--- START ---
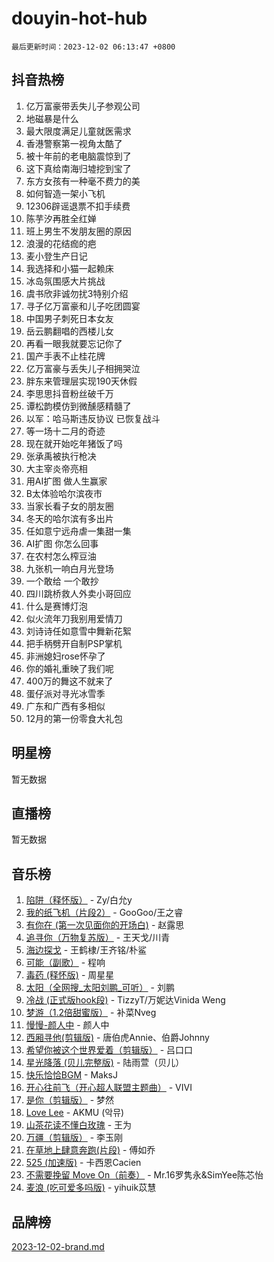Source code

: # douyin-hot-hub

`最后更新时间：2023-12-02 06:13:47 +0800`

## 抖音热榜

1. 亿万富豪带丢失儿子参观公司
1. 地磁暴是什么
1. 最大限度满足儿童就医需求
1. 香港警察第一视角太酷了
1. 被十年前的老电脑震惊到了
1. 这下真给南海归墟挖到宝了
1. 东方女孩有一种毫不费力的美
1. 如何智造一架小飞机
1. 12306辟谣退票不扣手续费
1. 陈芋汐再胜全红婵
1. 班上男生不发朋友圈的原因
1. 浪漫的花结痂的疤
1. 麦小登生产日记
1. 我选择和小猫一起赖床
1. 冰岛氛围感大片挑战
1. 虞书欣非诚勿扰3特别介绍
1. 寻子亿万富豪和儿子吃团圆宴
1. 中国男子刺死日本女友
1. 岳云鹏翻唱的西楼儿女
1. 再看一眼我就要忘记你了
1. 国产手表不止桂花牌
1. 亿万富豪与丢失儿子相拥哭泣
1. 胖东来管理层实现190天休假
1. 李思思抖音粉丝破千万
1. 谭松韵模仿到微醺感精髓了
1. 以军：哈马斯违反协议 已恢复战斗
1. 等一场十二月的奇迹
1. 现在就开始吃年猪饭了吗
1. 张承禹被执行枪决
1. 大主宰炎帝亮相
1. 用AI扩图 做人生赢家
1. B太体验哈尔滨夜市
1. 当家长看子女的朋友圈
1. 冬天的哈尔滨有多出片
1. 任如意宁远舟虐一集甜一集
1. AI扩图 你怎么回事
1. 在农村怎么榨豆油
1. 九张机一响白月光登场
1. 一个敢给 一个敢抄
1. 四川跳桥救人外卖小哥回应
1. 什么是赛博灯泡
1. 似火流年刀我别用爱情刀
1. 刘诗诗任如意雪中舞新花絮
1. 把手柄劈开自制PSP掌机
1. 非洲媳妇rose怀孕了
1. 你的婚礼重映了我们呢
1. 400万的舞这不就来了
1. 蛋仔派对寻光冰雪季
1. 广东和广西有多相似
1. 12月的第一份零食大礼包

## 明星榜

暂无数据

## 直播榜

暂无数据

## 音乐榜

1. [陷阱（释怀版）](https://sf6-cdn-tos.douyinstatic.com/obj/tos-cn-ve-2774/oE8C21LeZrzKLDFfQYgMzx4GAIHageG5IzayY7) - Zy/白允y
1. [我的纸飞机（片段2）](https://sf6-cdn-tos.douyinstatic.com/obj/tos-cn-ve-2774/oM2ZrKcg2CD5AeRB2gkeXOFB1IxAGJdZPazYHf) - GooGoo/王之睿
1. [有你在 (第一次见面你的开场白)](https://sf3-cdn-tos.douyinstatic.com/obj/tos-cn-ve-2774/oAthrQ3ClJBfI57uBoFEgNDYtNCZ0TSYQQfxQ0) - 赵露思
1. [追寻你（万物复苏版）](https://sf3-cdn-tos.douyinstatic.com/obj/tos-cn-ve-2774/oYeAZJsbjIDit9APmBg8u6uDUQnHmoCf3gbo74) - 王天戈/川青
1. [海边探戈](https://sf6-cdn-tos.douyinstatic.com/obj/tos-cn-ve-2774/os9gE0VQCGqt6VQkZDyBBYvfSDY0QFe3vVmubn) - 王鹤棣/王齐铭/朴鲨
1. [可能（副歌）](https://sf6-cdn-tos.douyinstatic.com/obj/tos-cn-ve-2774/cde1731888894259b333569393c2fb51) - 程响
1. [毒药 (释怀版)](https://sf3-cdn-tos.douyinstatic.com/obj/tos-cn-ve-2774/oYILMEAzspdZBIzy4frJNB8ZHPHWAhiwowd4Ad) - 周星星
1. [太阳（全网搜_太阳刘鹏_可听）](https://sf6-cdn-tos.douyinstatic.com/obj/tos-cn-ve-2774/ogWbyIQnlBFImVbeDocRdCIYtBHlbJXgfZMvgz) - 刘鹏
1. [冷战 (正式版hook段)](https://sf6-cdn-tos.douyinstatic.com/obj/tos-cn-ve-2774/oMuEoiBasWApEMVDgNiI8VAByNmwo5J0pyf8Yx) - TizzyT/万妮达Vinida Weng
1. [梦游（1.2倍甜蜜版）](https://sf6-cdn-tos.douyinstatic.com/obj/tos-cn-ve-2774/o4gyAUm8hwufoEABmwVIiQtHsFuGzAEEWtNMzo) - 补菜Nveg
1. [慢慢-颜人中](https://sf3-cdn-tos.douyinstatic.com/obj/tos-cn-ve-2774/ocjHNfBXdBxQNC8ZGAeoLMFTUgtBg8bkExunDC) - 颜人中
1. [西厢寻他(剪辑版)](https://sf6-cdn-tos.douyinstatic.com/obj/tos-cn-ve-2774/oUsAVfAQKlRNxEv5qxvIB8o5qmIWUcXbzJKJhw) - 唐伯虎Annie、伯爵Johnny
1. [希望你被这个世界爱着（剪辑版）](https://sf3-cdn-tos.douyinstatic.com/obj/tos-cn-ve-2774/oo4H3BfEygN7l7bQaMBOZHCQ1eI4FqtED5skQ2) - 吕口口
1. [星光降落 (贝儿完整版)](https://sf6-cdn-tos.douyinstatic.com/obj/tos-cn-ve-2774/okwB9hAwyAtsFFkFBzAX1hOOfQuIoMNs0W2Mwr) - 陆雨萱（贝儿）
1. [快乐恰恰BGM](https://sf3-cdn-tos.douyinstatic.com/obj/tos-cn-ve-2774/07b173ca7d2f40f3ba0b97ac7fa3a44a) - MaksJ
1. [开心往前飞（开心超人联盟主题曲）](https://sf6-cdn-tos.douyinstatic.com/obj/tos-cn-ve-2774/9d8fb7c82cf1421fb93a9fe925275e0a) - VIVI
1. [是你（剪辑版）](https://sf3-cdn-tos.douyinstatic.com/obj/tos-cn-ve-2774/46019dae783c4c969944217fe1cfafc4) - 梦然
1. [Love Lee](https://sf6-cdn-tos.douyinstatic.com/obj/tos-cn-ve-2774/o05GbkJGbCBTdDnMtB0fwOYgkeZp23vrWQDQBS) - AKMU (악뮤)
1. [山茶花读不懂白玫瑰](https://sf3-cdn-tos.douyinstatic.com/obj/tos-cn-ve-2774/osfn8B7DktrRHEPJgPCfDbw7QDQEkwC16BxZg9) - 王为
1. [万疆（剪辑版）](https://sf6-cdn-tos.douyinstatic.com/obj/tos-cn-ve-2774/ooG7oVgFlDTelKCjCsTTobQvbdtj1BBQXnfZd8) - 李玉刚
1. [在草地上肆意奔跑(片段)](https://sf6-cdn-tos.douyinstatic.com/obj/tos-cn-ve-2774/8831d494742f45dabdfa8adb8b817259) - 傅如乔
1. [525 (加速版)](https://sf3-cdn-tos.douyinstatic.com/obj/tos-cn-ve-2774/oIfKCtqfDyP8Vc9FpAPgWMyezT6LnDT1abRwGg) - 卡西恩Cacien
1. [不需要挽留 Move On（前奏）](https://sf3-cdn-tos.douyinstatic.com/obj/tos-cn-ve-2774/ooCBhgCCkF4nExzQL9WZSUbitfA8IsDkgQIYhe) - Mr.16罗隽永&SimYee陈芯怡
1. [麦浪 (吃可爱多吗版)](https://sf6-cdn-tos.douyinstatic.com/obj/tos-cn-ve-2774/fb2bf2aaa2854aaa8ec0fcfabbee4bd8) - yihuik苡慧

## 品牌榜

[2023-12-02-brand.md](2023-12-02-brand.md)
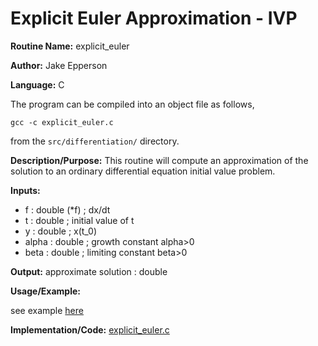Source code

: # Explicit Euler Approximation - IVP

**Routine Name:** explicit_euler

**Author:** Jake Epperson

**Language:** C

The program can be compiled into an object file as follows,

    gcc -c explicit_euler.c

from the `src/differentiation/` directory.

**Description/Purpose:** This routine will compute an approximation of the solution to an ordinary differential equation initial value problem.

**Inputs:**

- f : double (*f) ; dx/dt
- t : double ; initial value of t
- y : double ; x(t_0)
- alpha : double ; growth constant alpha>0
- beta : double ; limiting constant beta>0

**Output:** approximate solution : double

**Usage/Example:**
    
see example [here](../../src/differentiation/test_euler.c)

**Implementation/Code:** [explicit_euler.c](../../src/differentiation/explicit_euler.c)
--- END ---
Where a line of the entries contains "double", report that line.

:: TASK RESULT ::
- f : double (*f) ; dx/dt
- t : double ; initial value of t
- y : double ; x(t_0)
- alpha : double ; growth constant alpha>0
- beta : double ; limiting constant beta>0
**Output:** approximate solution : double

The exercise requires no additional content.